- [Data provided]

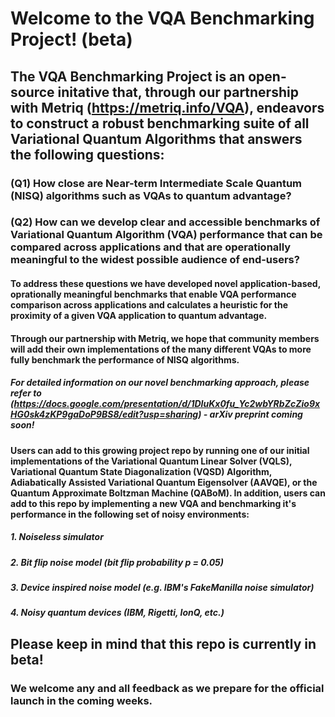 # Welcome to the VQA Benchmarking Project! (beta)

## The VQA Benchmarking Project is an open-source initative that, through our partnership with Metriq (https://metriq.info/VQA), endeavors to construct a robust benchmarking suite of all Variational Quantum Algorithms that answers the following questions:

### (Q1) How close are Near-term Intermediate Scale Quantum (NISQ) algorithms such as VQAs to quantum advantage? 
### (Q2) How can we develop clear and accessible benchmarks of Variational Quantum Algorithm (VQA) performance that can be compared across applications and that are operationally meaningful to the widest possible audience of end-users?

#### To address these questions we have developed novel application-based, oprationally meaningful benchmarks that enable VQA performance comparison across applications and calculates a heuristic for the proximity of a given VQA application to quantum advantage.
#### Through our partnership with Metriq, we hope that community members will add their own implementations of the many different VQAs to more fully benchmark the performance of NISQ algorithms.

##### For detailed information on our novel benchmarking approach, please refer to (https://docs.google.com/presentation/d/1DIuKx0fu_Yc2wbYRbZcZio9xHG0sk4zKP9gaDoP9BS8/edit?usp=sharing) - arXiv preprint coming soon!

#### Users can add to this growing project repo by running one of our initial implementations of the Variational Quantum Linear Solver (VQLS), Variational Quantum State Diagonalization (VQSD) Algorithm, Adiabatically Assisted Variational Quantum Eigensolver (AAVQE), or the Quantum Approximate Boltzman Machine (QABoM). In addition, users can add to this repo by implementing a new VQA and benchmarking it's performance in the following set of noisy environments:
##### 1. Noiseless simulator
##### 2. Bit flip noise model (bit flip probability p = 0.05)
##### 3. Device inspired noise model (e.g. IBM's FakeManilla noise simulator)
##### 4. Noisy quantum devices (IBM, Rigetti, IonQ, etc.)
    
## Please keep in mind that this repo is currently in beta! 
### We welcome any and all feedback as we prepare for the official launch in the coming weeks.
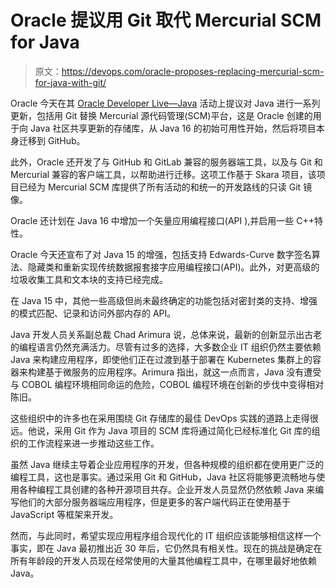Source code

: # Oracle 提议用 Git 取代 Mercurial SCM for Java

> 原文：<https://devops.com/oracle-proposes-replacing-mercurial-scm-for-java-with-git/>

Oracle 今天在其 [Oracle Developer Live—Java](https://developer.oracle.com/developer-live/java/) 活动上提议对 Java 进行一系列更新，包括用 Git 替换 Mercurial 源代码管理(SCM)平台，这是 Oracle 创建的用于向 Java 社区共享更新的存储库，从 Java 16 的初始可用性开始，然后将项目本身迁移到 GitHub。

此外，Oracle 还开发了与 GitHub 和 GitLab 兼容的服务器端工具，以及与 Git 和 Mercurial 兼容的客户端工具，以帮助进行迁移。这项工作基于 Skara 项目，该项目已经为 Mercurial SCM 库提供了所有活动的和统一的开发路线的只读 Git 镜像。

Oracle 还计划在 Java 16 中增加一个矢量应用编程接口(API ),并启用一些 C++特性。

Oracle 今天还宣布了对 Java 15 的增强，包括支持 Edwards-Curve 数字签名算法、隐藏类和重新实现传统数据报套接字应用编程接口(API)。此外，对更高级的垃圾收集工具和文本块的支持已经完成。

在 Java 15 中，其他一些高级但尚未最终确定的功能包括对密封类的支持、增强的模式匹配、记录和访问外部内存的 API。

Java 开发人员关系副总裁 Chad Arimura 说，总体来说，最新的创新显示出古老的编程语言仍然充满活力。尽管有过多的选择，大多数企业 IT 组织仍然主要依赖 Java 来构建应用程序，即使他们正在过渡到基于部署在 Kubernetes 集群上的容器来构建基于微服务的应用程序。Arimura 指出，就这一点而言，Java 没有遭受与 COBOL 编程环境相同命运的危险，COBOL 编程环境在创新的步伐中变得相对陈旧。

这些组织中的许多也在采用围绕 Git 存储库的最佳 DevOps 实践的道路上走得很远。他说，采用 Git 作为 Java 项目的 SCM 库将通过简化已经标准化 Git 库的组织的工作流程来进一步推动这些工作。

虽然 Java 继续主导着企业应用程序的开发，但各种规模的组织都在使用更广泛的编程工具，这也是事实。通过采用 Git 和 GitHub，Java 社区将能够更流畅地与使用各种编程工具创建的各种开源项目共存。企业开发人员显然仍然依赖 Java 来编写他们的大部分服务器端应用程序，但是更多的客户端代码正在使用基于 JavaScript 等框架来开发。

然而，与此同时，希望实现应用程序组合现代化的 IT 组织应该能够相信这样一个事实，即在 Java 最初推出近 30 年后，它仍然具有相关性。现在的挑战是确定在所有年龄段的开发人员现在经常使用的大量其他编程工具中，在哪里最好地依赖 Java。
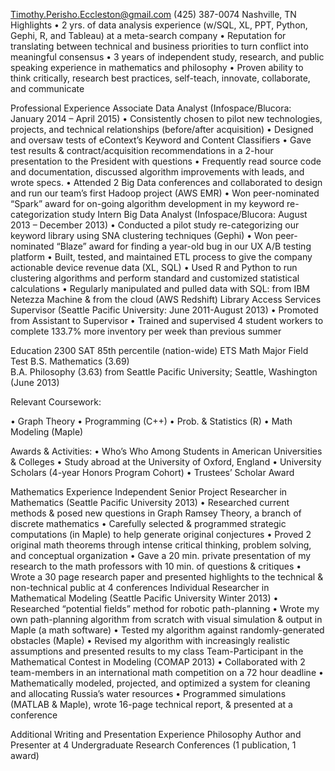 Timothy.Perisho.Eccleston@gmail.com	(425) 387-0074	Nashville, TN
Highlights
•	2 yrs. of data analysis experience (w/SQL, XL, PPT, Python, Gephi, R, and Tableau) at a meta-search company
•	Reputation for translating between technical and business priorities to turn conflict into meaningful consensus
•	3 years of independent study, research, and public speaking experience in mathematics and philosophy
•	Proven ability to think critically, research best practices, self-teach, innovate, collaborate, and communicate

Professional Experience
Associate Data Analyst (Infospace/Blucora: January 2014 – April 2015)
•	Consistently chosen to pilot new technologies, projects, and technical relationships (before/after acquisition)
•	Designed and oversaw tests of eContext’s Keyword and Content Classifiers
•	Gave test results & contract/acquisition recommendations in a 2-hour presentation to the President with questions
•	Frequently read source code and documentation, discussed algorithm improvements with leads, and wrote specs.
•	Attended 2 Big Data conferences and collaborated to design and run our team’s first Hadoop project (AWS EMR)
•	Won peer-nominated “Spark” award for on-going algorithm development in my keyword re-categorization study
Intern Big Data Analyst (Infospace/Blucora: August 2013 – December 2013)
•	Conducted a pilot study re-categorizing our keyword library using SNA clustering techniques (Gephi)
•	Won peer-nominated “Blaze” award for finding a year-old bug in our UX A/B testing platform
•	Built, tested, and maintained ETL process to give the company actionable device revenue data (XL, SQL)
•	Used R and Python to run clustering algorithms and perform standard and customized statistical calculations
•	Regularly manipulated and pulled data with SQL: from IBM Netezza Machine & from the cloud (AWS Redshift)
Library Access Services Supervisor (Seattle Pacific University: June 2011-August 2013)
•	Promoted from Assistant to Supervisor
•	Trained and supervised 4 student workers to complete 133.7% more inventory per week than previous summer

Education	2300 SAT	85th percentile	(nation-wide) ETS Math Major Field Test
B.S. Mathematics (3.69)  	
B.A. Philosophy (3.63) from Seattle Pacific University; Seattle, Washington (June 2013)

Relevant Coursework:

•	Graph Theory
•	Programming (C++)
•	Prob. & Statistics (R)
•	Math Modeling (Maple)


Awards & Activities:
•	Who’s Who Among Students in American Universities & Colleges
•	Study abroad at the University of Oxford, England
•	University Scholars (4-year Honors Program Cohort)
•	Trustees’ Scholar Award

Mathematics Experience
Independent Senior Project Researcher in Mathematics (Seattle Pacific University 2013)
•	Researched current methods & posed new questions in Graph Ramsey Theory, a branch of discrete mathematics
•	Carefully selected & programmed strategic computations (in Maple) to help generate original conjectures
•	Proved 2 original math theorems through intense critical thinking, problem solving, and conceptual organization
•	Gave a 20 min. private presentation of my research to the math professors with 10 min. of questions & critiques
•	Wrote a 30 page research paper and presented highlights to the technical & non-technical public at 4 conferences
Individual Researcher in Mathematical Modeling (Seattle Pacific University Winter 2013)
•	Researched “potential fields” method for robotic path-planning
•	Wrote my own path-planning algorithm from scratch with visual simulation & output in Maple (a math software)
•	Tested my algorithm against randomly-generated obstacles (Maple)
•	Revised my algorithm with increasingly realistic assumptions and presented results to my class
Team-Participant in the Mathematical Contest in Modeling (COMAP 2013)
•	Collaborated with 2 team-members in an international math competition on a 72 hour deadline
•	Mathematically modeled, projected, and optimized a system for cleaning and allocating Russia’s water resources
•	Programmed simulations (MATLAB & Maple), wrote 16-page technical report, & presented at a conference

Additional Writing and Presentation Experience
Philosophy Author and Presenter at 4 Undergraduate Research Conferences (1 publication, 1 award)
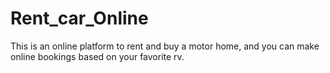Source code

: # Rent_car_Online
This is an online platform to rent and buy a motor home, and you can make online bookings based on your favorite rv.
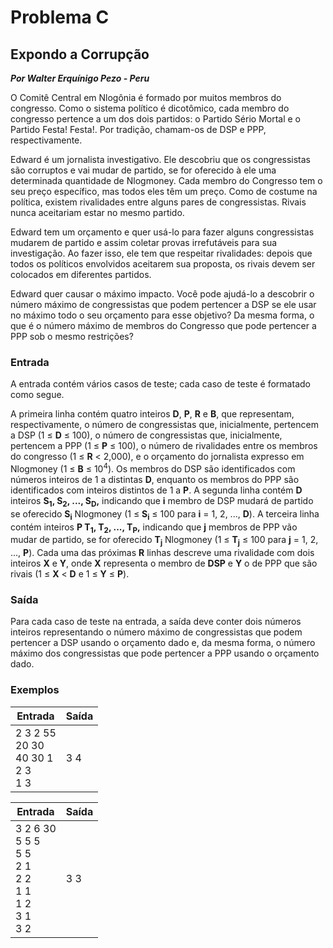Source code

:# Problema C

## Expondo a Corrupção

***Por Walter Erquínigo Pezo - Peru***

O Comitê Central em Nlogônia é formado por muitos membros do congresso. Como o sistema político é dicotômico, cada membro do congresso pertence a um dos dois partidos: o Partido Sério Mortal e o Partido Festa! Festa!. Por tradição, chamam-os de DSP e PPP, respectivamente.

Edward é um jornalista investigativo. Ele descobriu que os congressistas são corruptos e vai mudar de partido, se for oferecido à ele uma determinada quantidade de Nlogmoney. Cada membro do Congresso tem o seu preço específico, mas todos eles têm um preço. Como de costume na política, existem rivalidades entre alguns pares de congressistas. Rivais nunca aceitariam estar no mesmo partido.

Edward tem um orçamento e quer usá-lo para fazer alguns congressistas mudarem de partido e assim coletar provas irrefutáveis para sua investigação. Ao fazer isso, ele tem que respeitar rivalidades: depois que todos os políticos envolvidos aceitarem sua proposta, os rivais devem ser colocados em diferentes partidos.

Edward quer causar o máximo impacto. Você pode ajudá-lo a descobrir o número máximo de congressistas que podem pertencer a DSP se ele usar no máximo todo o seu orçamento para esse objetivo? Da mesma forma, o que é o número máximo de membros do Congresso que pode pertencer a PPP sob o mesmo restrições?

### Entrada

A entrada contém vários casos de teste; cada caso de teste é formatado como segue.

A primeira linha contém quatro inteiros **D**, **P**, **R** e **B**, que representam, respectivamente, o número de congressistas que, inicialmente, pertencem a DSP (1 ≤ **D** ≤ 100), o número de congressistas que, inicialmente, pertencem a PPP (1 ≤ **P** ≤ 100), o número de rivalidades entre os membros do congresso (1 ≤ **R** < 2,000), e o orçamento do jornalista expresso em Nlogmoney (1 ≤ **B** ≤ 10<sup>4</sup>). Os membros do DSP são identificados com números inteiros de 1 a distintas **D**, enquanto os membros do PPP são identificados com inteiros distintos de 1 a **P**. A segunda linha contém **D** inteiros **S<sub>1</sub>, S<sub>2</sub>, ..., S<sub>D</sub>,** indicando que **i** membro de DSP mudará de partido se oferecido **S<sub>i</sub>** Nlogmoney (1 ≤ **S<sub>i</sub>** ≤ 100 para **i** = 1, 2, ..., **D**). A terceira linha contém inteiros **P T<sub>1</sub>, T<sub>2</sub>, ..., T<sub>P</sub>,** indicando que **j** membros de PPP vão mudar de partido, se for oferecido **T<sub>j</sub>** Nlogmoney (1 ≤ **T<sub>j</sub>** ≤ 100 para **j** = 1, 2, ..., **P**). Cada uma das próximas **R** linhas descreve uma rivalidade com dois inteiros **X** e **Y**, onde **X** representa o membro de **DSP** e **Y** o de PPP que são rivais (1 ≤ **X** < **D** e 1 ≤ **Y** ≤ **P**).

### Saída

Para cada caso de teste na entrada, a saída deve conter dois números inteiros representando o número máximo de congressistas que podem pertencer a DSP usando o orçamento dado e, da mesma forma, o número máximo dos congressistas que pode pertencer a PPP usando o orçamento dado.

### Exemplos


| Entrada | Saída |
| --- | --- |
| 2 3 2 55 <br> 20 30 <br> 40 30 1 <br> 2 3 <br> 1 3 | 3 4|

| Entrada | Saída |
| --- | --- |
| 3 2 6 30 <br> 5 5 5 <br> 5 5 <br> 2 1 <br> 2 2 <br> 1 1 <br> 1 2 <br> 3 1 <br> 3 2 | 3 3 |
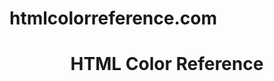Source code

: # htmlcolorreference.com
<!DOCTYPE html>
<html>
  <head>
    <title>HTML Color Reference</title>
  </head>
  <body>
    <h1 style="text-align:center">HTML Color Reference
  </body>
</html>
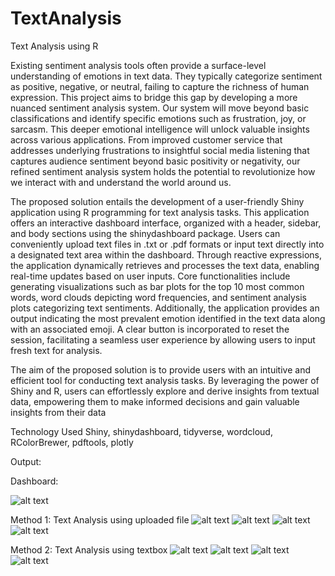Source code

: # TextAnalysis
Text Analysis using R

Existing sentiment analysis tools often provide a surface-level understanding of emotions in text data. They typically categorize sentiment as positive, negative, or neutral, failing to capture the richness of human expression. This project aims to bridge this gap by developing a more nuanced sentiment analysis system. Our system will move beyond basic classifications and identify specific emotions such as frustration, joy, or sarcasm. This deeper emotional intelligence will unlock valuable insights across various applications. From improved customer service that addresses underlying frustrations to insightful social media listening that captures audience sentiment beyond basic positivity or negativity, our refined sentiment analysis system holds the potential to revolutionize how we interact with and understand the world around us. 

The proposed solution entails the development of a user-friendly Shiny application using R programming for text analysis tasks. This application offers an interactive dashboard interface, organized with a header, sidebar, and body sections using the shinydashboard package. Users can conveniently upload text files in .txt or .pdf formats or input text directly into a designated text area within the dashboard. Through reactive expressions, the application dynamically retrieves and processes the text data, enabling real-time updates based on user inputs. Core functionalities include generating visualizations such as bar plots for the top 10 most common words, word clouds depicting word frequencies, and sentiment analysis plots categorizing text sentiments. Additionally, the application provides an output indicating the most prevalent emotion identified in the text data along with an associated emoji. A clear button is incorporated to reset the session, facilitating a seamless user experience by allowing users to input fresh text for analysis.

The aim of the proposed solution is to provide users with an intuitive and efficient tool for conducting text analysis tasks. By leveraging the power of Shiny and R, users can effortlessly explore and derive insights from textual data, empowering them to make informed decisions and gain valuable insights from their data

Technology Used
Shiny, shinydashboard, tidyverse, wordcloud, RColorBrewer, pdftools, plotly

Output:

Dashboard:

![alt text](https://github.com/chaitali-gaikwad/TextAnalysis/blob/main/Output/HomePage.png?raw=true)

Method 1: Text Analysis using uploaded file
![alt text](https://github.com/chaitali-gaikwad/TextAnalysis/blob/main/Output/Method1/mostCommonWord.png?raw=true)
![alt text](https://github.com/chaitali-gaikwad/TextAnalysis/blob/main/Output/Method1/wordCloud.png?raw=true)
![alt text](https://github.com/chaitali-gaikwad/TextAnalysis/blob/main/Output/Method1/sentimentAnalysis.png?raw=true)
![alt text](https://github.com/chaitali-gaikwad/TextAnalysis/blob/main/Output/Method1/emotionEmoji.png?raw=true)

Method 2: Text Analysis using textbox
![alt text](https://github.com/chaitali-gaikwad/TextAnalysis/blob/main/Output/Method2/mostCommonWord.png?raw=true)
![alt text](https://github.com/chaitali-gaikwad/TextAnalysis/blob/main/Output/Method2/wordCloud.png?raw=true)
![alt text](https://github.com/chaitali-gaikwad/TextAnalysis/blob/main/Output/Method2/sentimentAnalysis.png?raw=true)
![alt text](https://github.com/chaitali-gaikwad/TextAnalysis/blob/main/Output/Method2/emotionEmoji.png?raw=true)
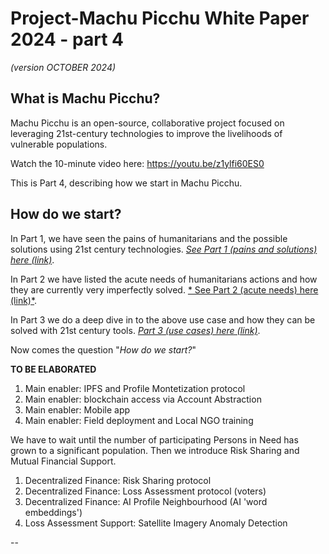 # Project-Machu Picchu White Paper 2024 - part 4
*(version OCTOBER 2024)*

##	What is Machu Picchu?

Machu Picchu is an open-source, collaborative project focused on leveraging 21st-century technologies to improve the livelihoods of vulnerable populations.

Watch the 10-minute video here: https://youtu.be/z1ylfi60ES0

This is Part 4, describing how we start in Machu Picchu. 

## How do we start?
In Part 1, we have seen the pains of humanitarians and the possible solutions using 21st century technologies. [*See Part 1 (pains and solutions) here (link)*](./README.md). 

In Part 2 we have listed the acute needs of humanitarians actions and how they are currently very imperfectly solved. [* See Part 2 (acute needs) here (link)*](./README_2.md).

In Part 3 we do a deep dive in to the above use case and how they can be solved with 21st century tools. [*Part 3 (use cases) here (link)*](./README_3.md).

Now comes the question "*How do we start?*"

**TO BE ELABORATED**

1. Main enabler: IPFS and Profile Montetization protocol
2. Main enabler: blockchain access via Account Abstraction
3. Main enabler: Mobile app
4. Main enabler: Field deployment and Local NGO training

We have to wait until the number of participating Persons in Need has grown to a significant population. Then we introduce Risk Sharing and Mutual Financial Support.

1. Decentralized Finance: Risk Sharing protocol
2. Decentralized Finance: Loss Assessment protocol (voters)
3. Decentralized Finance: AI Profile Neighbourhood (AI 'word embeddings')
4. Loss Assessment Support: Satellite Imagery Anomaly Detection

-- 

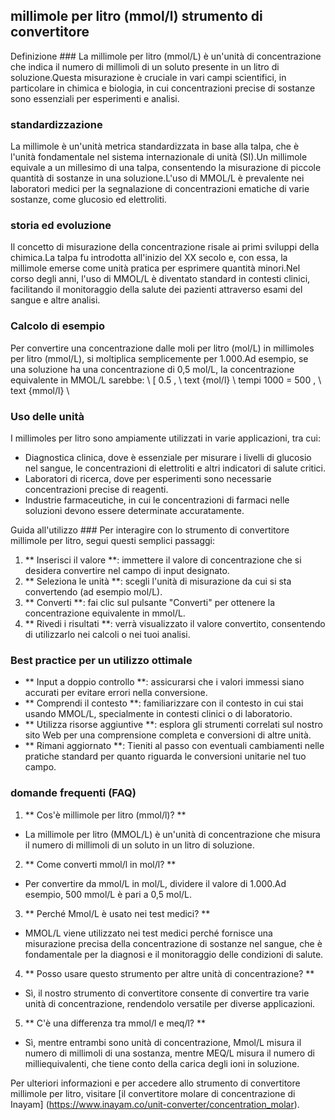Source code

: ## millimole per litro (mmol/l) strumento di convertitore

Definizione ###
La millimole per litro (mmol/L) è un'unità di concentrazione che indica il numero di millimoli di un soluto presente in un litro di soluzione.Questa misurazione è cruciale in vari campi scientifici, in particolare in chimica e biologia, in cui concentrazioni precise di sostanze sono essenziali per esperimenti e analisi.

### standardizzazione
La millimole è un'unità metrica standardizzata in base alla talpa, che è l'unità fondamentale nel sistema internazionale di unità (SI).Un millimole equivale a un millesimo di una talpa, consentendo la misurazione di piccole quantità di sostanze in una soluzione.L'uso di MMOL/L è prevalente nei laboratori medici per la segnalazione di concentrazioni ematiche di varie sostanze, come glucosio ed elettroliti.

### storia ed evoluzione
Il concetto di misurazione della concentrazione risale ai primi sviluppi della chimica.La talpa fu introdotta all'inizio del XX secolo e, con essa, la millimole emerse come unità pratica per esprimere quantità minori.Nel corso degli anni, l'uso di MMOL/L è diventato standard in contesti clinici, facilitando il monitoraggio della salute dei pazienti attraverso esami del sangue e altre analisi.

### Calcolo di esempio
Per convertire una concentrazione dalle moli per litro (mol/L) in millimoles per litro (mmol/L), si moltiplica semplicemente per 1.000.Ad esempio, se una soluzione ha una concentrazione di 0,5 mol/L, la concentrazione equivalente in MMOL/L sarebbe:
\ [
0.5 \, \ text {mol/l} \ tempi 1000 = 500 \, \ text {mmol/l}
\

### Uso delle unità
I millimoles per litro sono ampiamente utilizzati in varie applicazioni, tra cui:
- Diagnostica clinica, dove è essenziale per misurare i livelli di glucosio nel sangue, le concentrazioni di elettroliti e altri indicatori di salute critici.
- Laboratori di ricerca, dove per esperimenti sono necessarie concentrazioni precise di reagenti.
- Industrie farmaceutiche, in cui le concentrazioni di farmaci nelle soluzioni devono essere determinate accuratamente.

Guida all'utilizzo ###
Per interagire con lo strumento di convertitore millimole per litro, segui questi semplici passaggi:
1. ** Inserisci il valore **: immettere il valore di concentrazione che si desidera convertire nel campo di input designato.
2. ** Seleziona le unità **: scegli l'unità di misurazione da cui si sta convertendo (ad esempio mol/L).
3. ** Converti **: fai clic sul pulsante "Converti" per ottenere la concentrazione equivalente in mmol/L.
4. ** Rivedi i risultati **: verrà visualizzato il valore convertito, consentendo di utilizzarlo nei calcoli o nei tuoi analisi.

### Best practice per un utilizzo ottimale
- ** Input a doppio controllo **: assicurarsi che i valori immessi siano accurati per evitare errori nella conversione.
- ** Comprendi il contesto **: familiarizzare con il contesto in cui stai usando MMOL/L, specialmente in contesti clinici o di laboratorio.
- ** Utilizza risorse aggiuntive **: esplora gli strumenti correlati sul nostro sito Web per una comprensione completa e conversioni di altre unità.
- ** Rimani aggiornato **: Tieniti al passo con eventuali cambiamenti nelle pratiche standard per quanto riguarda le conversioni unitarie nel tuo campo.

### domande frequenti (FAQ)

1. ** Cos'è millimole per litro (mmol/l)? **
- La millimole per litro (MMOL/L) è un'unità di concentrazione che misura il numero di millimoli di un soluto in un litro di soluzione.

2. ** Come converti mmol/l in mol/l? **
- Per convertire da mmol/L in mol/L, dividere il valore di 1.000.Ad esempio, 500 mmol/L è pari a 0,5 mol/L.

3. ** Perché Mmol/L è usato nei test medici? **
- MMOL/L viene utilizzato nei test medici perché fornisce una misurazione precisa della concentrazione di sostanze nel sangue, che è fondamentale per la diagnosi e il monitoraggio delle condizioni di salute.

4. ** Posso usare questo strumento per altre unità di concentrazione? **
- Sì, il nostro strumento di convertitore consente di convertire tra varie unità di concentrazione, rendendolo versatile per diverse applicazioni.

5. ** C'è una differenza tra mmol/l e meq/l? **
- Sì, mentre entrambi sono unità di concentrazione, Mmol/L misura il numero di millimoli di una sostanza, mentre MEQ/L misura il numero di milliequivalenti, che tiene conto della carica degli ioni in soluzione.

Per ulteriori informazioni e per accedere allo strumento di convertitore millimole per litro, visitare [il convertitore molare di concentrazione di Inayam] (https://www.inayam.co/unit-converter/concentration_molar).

- [Work to be completed] Each line from the start of the entries to the line holding "### (Q2) How" is to be given again exactly, both ends included, and each picture is to be left out.

- [Solved exercise]
 # Welcome to the VQA Benchmarking Project! (beta)

## The VQA Benchmarking Project is an open-source initative that, through our partnership with Metriq (https://metriq.info/VQA), endeavors to construct a robust benchmarking suite of all Variational Quantum Algorithms that answers the following questions:

### (Q1) How close are Near-term Intermediate Scale Quantum (NISQ) algorithms such as VQAs to quantum advantage? 
### (Q2) How can we develop clear and accessible benchmarks of Variational Quantum Algorithm (VQA) performance that can be compared across applications and that are operationally meaningful to the widest possible audience of end-users?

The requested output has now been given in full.